There must be a rule somewhere that says everything in life must be stranger and more complicated than it really needs to be.
If there is such an ancient edict handed down through the ages, like an amulet that we can't shed, one that's still mysteriously holding sway over us, then our days suddenly go from inexplicable to predictable.
Sometimes The Curse, or whatever, has a sense of humor. Other times it is as likely to trip you on the way by as it is to sneer and growl at you, no longer playfully waggling its fingers, its thumb parked on its nose.
For example: Senate Minority Leader Mitch McConnell was caught up in his own web of arcane legislative tripwires, traps, and tangles, and was forced to filibuster himself.
(Don't look -- the man has no shame: He did it right out in public and everything.)

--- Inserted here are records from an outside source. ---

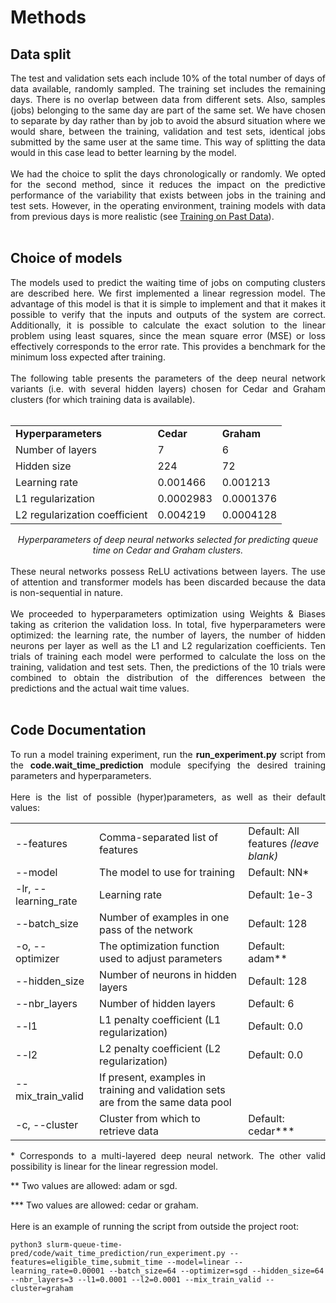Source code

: # Methods


## Data split

<div style="text-align: justify">The test and validation sets each include 10% of the total number of days of data available, randomly sampled. The training set includes the remaining days. There is no overlap between data from different sets. Also, samples (jobs) belonging to the same day are part of the same set. We have chosen to separate by day rather than by job to avoid the absurd situation where we would share, between the training, validation and test sets, identical jobs submitted by the same user at the same time. This way of splitting the data would in this case lead to better learning by the model.
<br></br>
We had the choice to split the days chronologically or randomly. We opted for the second method, since it reduces the impact on the predictive performance of the variability that exists between jobs in the training and test sets. However, in the operating environment, training models with data from previous days is more realistic (see <a href="docs/3_Train_on_past_data">Training on Past Data</a>).
<br></br>
</div>

## Choice of models

<div style="text-align: justify">The models used to predict the waiting time of jobs on computing clusters are described here. We first implemented a linear regression model. The advantage of this model is that it is simple to implement and that it makes it possible to verify that the inputs and outputs of the system are correct. Additionally, it is possible to calculate the exact solution to the linear problem using least squares, since the mean square error (MSE) or loss effectively corresponds to the error rate. This provides a benchmark for the minimum loss expected after training.
<br></br>
The following table presents the parameters of the deep neural network variants (i.e. with several hidden layers) chosen for Cedar and Graham clusters (for which training data is available).
<br></br>
<div align="center">
<table>
  <tr>
   <td><strong>Hyperparameters</strong>
   </td>
   <td><strong>Cedar</strong>
   </td>
   <td><strong>Graham</strong>
   </td>
  </tr>
  <tr>
   <td>Number of layers
   </td>
   <td>7
   </td>
   <td>6
   </td>
  </tr>
  <tr>
   <td>Hidden size
   </td>
   <td>224
   </td>
   <td>72
   </td>
  </tr>
  <tr>
   <td>Learning rate
   </td>
   <td>0.001466
   </td>
   <td>0.001213
   </td>
  </tr>
  <tr>
   <td>L1 regularization
   </td>
   <td>0.0002983
   </td>
   <td>0.0001376
   </td>
  </tr>
  <tr>
   <td>L2 regularization coefficient
   </td>
   <td>0.004219
   </td>
   <td>0.0004128
   </td>
  </tr>
</table>
<i>Hyperparameters of deep neural networks selected for predicting queue time on Cedar and Graham clusters.
</i>
</div>
<br>
These neural networks possess ReLU activations between layers. The use of attention and transformer models has been discarded because the data is non-sequential in nature.
<br></br>
We proceeded to hyperparameters optimization using Weights & Biases taking as criterion the validation loss. In total, five hyperparameters were optimized: the learning rate, the number of layers, the number of hidden neurons per layer as well as the L1 and L2 regularization coefficients. Ten trials of training each model were performed to calculate the loss on the training, validation and test sets. Then, the predictions of the 10 trials were combined to obtain the distribution of the differences between the predictions and the actual wait time values.
<br></br>
</div>

## Code Documentation

<div style="text-align: justify">To run a model training experiment, run the <b>run_experiment.py</b> script from the <b>code.wait_time_prediction</b> module specifying the desired training parameters and hyperparameters.
<br></br>
Here is the list of possible (hyper)parameters, as well as their default values:
</div>
<table>
 <tr>
  <td>--features
  </td>	 	
  <td>Comma-separated list of features
  </td>
  <td>Default: All features <i>(leave blank)</i>
  </td>
 </tr>
  <tr>
  <td>--model
  </td>	 	
  <td>The model to use for training
  </td>
  <td>Default: NN*
  </td>
 </tr>
 <tr>
  <td>-lr, --learning_rate
  </td>	 	
  <td>Learning rate
  </td>
  <td>Default: 1e-3
  </td>
 </tr>
 <tr>
  <td>--batch_size
  </td>	 	
  <td>Number of examples in one pass of the network
  </td>
  <td>Default: 128
  </td>
 </tr>
 <tr>
  <td>-o, --optimizer
  </td>	 	
  <td>The optimization function used to adjust parameters
  </td>
  <td>Default: adam**
  </td>
 </tr>
 <tr>
  <td>--hidden_size
  </td>	 	
  <td>Number of neurons in hidden layers
  </td>
  <td>Default: 128
  </td>
 </tr>
 <tr>
  <td>--nbr_layers
  </td>	 	
  <td>Number of hidden layers
  </td>
  <td>Default: 6
  </td>
 </tr>
 <tr>
  <td>--l1
  </td>	 	
  <td>L1 penalty coefficient (L1 regularization)
  </td>
  <td>Default: 0.0
  </td>
 </tr>
 <tr>
  <td>--l2
  </td>	 	
  <td>L2 penalty coefficient (L2 regularization)
  </td>
  <td>Default: 0.0
  </td>
 </tr>
 <tr>
  <td>--mix_train_valid
  </td>	 	
  <td>If present, examples in training and validation sets are from the same data pool
  </td>
  <td>
  </td>
 </tr>
 <tr>
  <td>-c, --cluster
  </td>	 	
  <td>Cluster from which to retrieve data
  </td>
  <td>Default: cedar***
  </td>
 </tr>
</table>

<div style="text-align: justify">
* Corresponds to a multi-layered deep neural network. The other valid possibility is linear for the linear regression model.

** Two values ​​are allowed: adam or sgd.

*** Two values ​​are allowed: cedar or graham.
<br><br>
Here is an example of running the script from outside the project root:
</div>

```
python3 slurm-queue-time-pred/code/wait_time_prediction/run_experiment.py --features=eligible_time,submit_time --model=linear -- learning_rate=0.00001 --batch_size=64 --optimizer=sgd --hidden_size=64 --nbr_layers=3 --l1=0.0001 --l2=0.0001 --mix_train_valid --cluster=graham
```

There's a blow-by-blow account of how this came to pass, if you're interested, in the link down below. I did a pre-dawn run through it once (before application of the miracle drug, coffee) and retained about half of it. I decided not to press my luck with further details at that hour. Or since.
After all, I am a subscriber to a number of standard, civilized beliefs. One of these is that no one should awaken to the sound of Congressional debt ceiling battles, unless you really enjoy the sound of chainsaws carving up sheets of galvanized tin.
I moved on, rather than dwell on the dance steps required to bump into oneself, nicely satisfied that an oddball thing like a self-filibuster was not only possible, but that Mr. Filibuster himself, McConnell, would be hoist on his own perpetually-and-overused petard.